** Opening Data supplied block **

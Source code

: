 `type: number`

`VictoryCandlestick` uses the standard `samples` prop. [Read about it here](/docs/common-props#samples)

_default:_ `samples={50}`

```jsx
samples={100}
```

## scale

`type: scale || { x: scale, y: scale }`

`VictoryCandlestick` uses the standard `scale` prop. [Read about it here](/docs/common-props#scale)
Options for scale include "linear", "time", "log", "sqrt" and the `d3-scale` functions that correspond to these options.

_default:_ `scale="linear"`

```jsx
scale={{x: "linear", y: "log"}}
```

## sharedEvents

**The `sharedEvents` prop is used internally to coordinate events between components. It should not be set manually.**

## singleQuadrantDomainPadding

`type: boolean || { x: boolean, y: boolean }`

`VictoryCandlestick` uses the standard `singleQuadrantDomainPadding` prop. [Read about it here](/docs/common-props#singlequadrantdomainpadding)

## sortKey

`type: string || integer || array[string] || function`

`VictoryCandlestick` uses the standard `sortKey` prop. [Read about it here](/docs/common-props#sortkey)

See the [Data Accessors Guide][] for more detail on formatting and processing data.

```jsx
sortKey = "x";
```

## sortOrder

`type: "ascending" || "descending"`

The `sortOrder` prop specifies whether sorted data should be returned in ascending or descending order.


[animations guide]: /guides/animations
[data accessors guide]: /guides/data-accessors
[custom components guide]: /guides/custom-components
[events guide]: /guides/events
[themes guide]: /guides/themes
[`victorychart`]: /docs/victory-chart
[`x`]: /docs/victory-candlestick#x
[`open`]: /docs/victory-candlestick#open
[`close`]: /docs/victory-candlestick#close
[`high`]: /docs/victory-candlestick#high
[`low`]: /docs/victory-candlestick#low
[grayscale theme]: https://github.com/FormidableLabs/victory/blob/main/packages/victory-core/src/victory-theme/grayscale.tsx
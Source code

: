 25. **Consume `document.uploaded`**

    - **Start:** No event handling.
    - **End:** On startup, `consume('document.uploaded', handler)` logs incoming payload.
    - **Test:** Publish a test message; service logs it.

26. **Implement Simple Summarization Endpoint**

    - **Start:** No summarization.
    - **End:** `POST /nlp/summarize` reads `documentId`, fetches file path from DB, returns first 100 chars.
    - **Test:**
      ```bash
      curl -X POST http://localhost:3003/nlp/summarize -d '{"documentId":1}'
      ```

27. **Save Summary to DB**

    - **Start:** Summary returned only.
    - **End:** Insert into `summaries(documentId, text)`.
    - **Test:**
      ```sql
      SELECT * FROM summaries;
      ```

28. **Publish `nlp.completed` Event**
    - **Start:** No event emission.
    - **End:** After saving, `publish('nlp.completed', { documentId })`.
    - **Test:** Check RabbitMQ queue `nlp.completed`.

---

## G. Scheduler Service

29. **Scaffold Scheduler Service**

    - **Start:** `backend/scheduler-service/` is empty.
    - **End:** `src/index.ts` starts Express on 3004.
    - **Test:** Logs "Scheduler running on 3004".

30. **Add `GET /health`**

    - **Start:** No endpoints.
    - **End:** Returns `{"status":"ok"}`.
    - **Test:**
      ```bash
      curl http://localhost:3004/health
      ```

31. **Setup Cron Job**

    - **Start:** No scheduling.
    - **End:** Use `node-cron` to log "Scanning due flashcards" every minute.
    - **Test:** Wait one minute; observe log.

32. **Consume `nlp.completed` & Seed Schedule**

** Closing Data supplied block **

Exercise description: All of the material should be copied verbatim.

Written response:
Source code

: `type: number`

`VictoryCandlestick` uses the standard `samples` prop. [Read about it here](/docs/common-props#samples)

_default:_ `samples={50}`

```jsx
samples={100}
```

## scale

`type: scale || { x: scale, y: scale }`

`VictoryCandlestick` uses the standard `scale` prop. [Read about it here](/docs/common-props#scale)
Options for scale include "linear", "time", "log", "sqrt" and the `d3-scale` functions that correspond to these options.

_default:_ `scale="linear"`

```jsx
scale={{x: "linear", y: "log"}}
```

## sharedEvents

**The `sharedEvents` prop is used internally to coordinate events between components. It should not be set manually.**

## singleQuadrantDomainPadding

`type: boolean || { x: boolean, y: boolean }`

`VictoryCandlestick` uses the standard `singleQuadrantDomainPadding` prop. [Read about it here](/docs/common-props#singlequadrantdomainpadding)

## sortKey

`type: string || integer || array[string] || function`

`VictoryCandlestick` uses the standard `sortKey` prop. [Read about it here](/docs/common-props#sortkey)

See the [Data Accessors Guide][] for more detail on formatting and processing data.

```jsx
sortKey = "x";
```

## sortOrder

`type: "ascending" || "descending"`

The `sortOrder` prop specifies whether sorted data should be returned in ascending or descending order.


[animations guide]: /guides/animations
[data accessors guide]: /guides/data-accessors
[custom components guide]: /guides/custom-components
[events guide]: /guides/events
[themes guide]: /guides/themes
[`victorychart`]: /docs/victory-chart
[`x`]: /docs/victory-candlestick#x
[`open`]: /docs/victory-candlestick#open
[`close`]: /docs/victory-candlestick#close
[`high`]: /docs/victory-candlestick#high
[`low`]: /docs/victory-candlestick#low
[grayscale theme]: https://github.com/FormidableLabs/victory/blob/main/packages/victory-core/src/victory-theme/grayscale.tsx
Source code

: 25. **Consume `document.uploaded`**

    - **Start:** No event handling.
    - **End:** On startup, `consume('document.uploaded', handler)` logs incoming payload.
    - **Test:** Publish a test message; service logs it.

26. **Implement Simple Summarization Endpoint**

    - **Start:** No summarization.
    - **End:** `POST /nlp/summarize` reads `documentId`, fetches file path from DB, returns first 100 chars.
    - **Test:**
      ```bash
      curl -X POST http://localhost:3003/nlp/summarize -d '{"documentId":1}'
      ```

27. **Save Summary to DB**

    - **Start:** Summary returned only.
    - **End:** Insert into `summaries(documentId, text)`.
    - **Test:**
      ```sql
      SELECT * FROM summaries;
      ```

28. **Publish `nlp.completed` Event**
    - **Start:** No event emission.
    - **End:** After saving, `publish('nlp.completed', { documentId })`.
    - **Test:** Check RabbitMQ queue `nlp.completed`.

---

## G. Scheduler Service

29. **Scaffold Scheduler Service**

    - **Start:** `backend/scheduler-service/` is empty.
    - **End:** `src/index.ts` starts Express on 3004.
    - **Test:** Logs "Scheduler running on 3004".

30. **Add `GET /health`**

    - **Start:** No endpoints.
    - **End:** Returns `{"status":"ok"}`.
    - **Test:**
      ```bash
      curl http://localhost:3004/health
      ```

31. **Setup Cron Job**

    - **Start:** No scheduling.
    - **End:** Use `node-cron` to log "Scanning due flashcards" every minute.
    - **Test:** Wait one minute; observe log.

32. **Consume `nlp.completed` & Seed Schedule**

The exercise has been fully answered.